**Task details:** After finding the line with "GetToolConfigurationOk returns a" in the data below, set down exactly each line through the one with "(o *PatchedToolProductSettingsRequest) HasToolConfiguration()", inclusive, and stop there.

"""

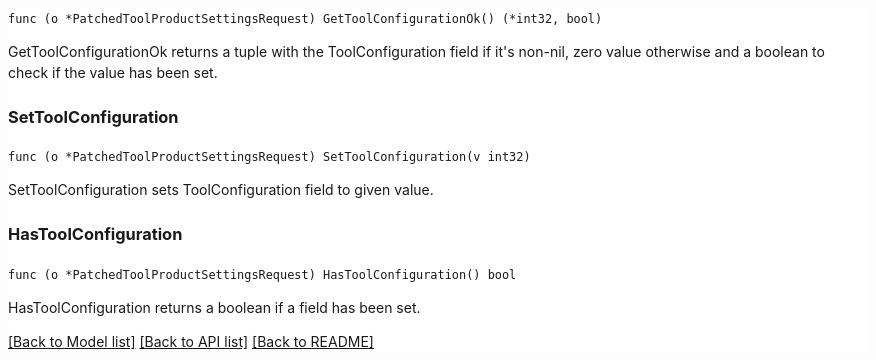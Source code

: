 `func (o *PatchedToolProductSettingsRequest) GetToolConfigurationOk() (*int32, bool)`

GetToolConfigurationOk returns a tuple with the ToolConfiguration field if it's non-nil, zero value otherwise
and a boolean to check if the value has been set.

### SetToolConfiguration

`func (o *PatchedToolProductSettingsRequest) SetToolConfiguration(v int32)`

SetToolConfiguration sets ToolConfiguration field to given value.

### HasToolConfiguration

`func (o *PatchedToolProductSettingsRequest) HasToolConfiguration() bool`

HasToolConfiguration returns a boolean if a field has been set.


[[Back to Model list]](../README.md#documentation-for-models) [[Back to API list]](../README.md#documentation-for-api-endpoints) [[Back to README]](../README.md)


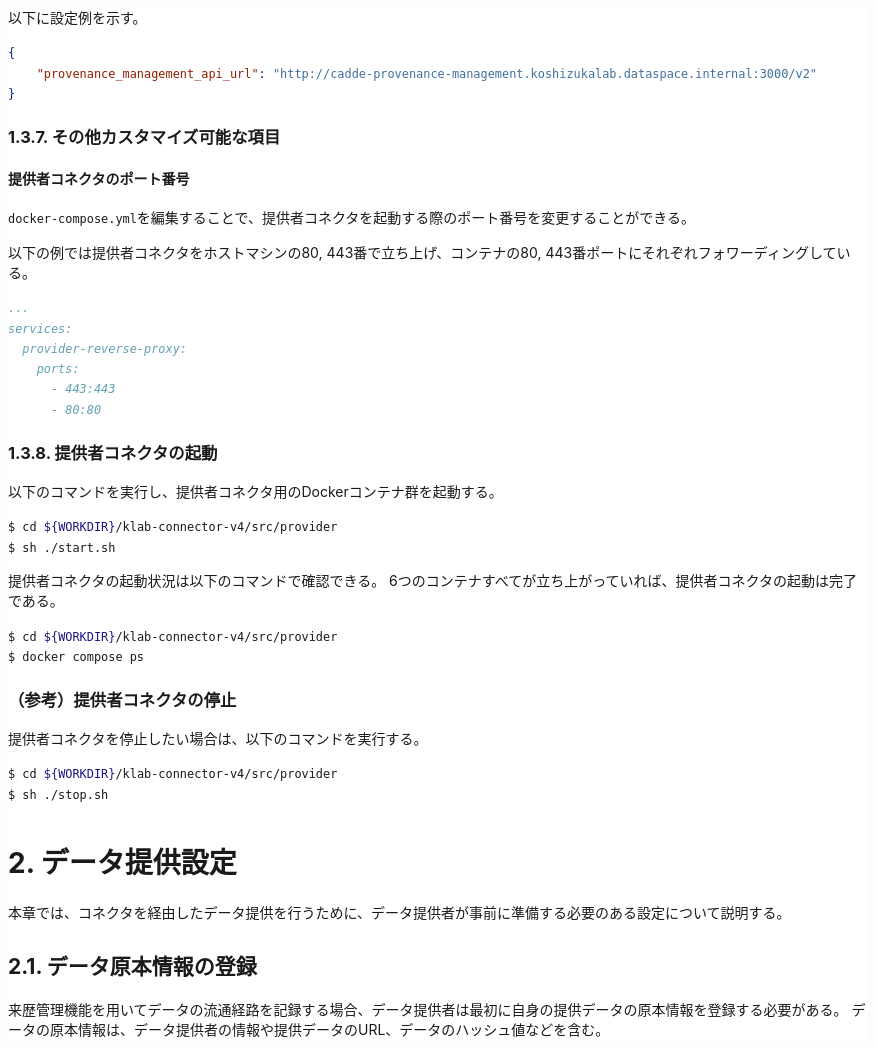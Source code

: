 以下に設定例を示す。
```json
{
    "provenance_management_api_url": "http://cadde-provenance-management.koshizukalab.dataspace.internal:3000/v2"
}
```


### 1.3.7. その他カスタマイズ可能な項目

#### 提供者コネクタのポート番号
`docker-compose.yml`を編集することで、提供者コネクタを起動する際のポート番号を変更することができる。

以下の例では提供者コネクタをホストマシンの80, 443番で立ち上げ、コンテナの80, 443番ポートにそれぞれフォワーディングしている。
```yaml
...
services:
  provider-reverse-proxy:
    ports:
      - 443:443
      - 80:80
```


### 1.3.8. 提供者コネクタの起動
以下のコマンドを実行し、提供者コネクタ用のDockerコンテナ群を起動する。
```bash
$ cd ${WORKDIR}/klab-connector-v4/src/provider
$ sh ./start.sh
```

提供者コネクタの起動状況は以下のコマンドで確認できる。
6つのコンテナすべてが立ち上がっていれば、提供者コネクタの起動は完了である。
```bash
$ cd ${WORKDIR}/klab-connector-v4/src/provider
$ docker compose ps
```

### （参考）提供者コネクタの停止
提供者コネクタを停止したい場合は、以下のコマンドを実行する。
```bash
$ cd ${WORKDIR}/klab-connector-v4/src/provider
$ sh ./stop.sh
```


# 2. データ提供設定
本章では、コネクタを経由したデータ提供を行うために、データ提供者が事前に準備する必要のある設定について説明する。

## 2.1. データ原本情報の登録
来歴管理機能を用いてデータの流通経路を記録する場合、データ提供者は最初に自身の提供データの原本情報を登録する必要がある。
データの原本情報は、データ提供者の情報や提供データのURL、データのハッシュ値などを含む。
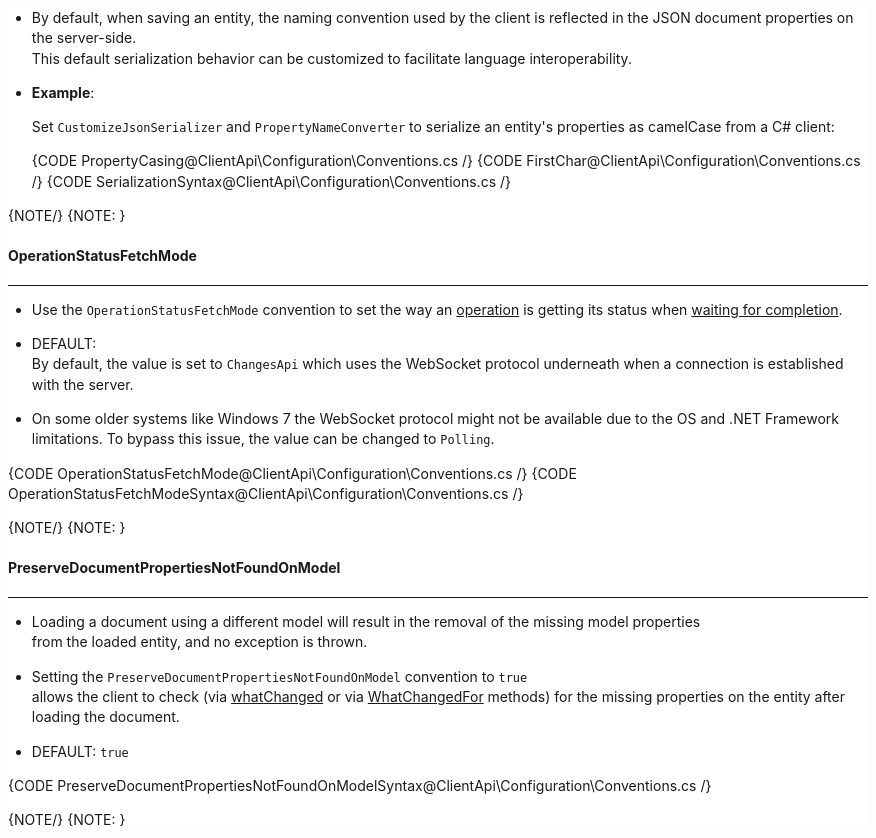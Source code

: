 * By default, when saving an entity, the naming convention used by the client is reflected in the JSON document properties on the server-side.  
  This default serialization behavior can be customized to facilitate language interoperability.
 
* __Example__:  
    
    Set `CustomizeJsonSerializer` and `PropertyNameConverter` to serialize an entity's properties as camelCase from a C# client:

    {CODE PropertyCasing@ClientApi\Configuration\Conventions.cs /}
    {CODE FirstChar@ClientApi\Configuration\Conventions.cs /}
    {CODE SerializationSyntax@ClientApi\Configuration\Conventions.cs /}

{NOTE/}
{NOTE: }

#### OperationStatusFetchMode

---

* Use the `OperationStatusFetchMode` convention to set the way an [operation](../../client-api/operations/what-are-operations) is getting its status when [waiting for completion](../../client-api/operations/what-are-operations#wait-for-completion).
 
* DEFAULT:  
  By default, the value is set to `ChangesApi` which uses the WebSocket protocol underneath when a connection is established with the server.  
 
* On some older systems like Windows 7 the WebSocket protocol might not be available due to the OS and .NET Framework limitations. 
  To bypass this issue, the value can be changed to `Polling`.  

{CODE OperationStatusFetchMode@ClientApi\Configuration\Conventions.cs /}
{CODE OperationStatusFetchModeSyntax@ClientApi\Configuration\Conventions.cs /}

{NOTE/}
{NOTE: }

#### PreserveDocumentPropertiesNotFoundOnModel

---

* Loading a document using a different model will result in the removal of the missing model properties  
  from the loaded entity, and no exception is thrown.

* Setting the `PreserveDocumentPropertiesNotFoundOnModel` convention to `true`  
  allows the client to check (via [whatChanged](../../client-api/session/how-to/check-if-there-are-any-changes-on-a-session#get-session-changes) 
  or via [WhatChangedFor](../../client-api/session/how-to/check-if-entity-has-changed#get-entity-changes) methods) 
  for the missing properties on the entity after loading the document.

* DEFAULT: `true`

{CODE PreserveDocumentPropertiesNotFoundOnModelSyntax@ClientApi\Configuration\Conventions.cs /}

{NOTE/}
{NOTE: }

"""

**Exercise output:**
GetToolConfigurationOk returns a tuple with the ToolConfiguration field if it's non-nil, zero value otherwise
and a boolean to check if the value has been set.

### SetToolConfiguration

`func (o *PatchedToolProductSettingsRequest) SetToolConfiguration(v int32)`

SetToolConfiguration sets ToolConfiguration field to given value.

### HasToolConfiguration

`func (o *PatchedToolProductSettingsRequest) HasToolConfiguration() bool`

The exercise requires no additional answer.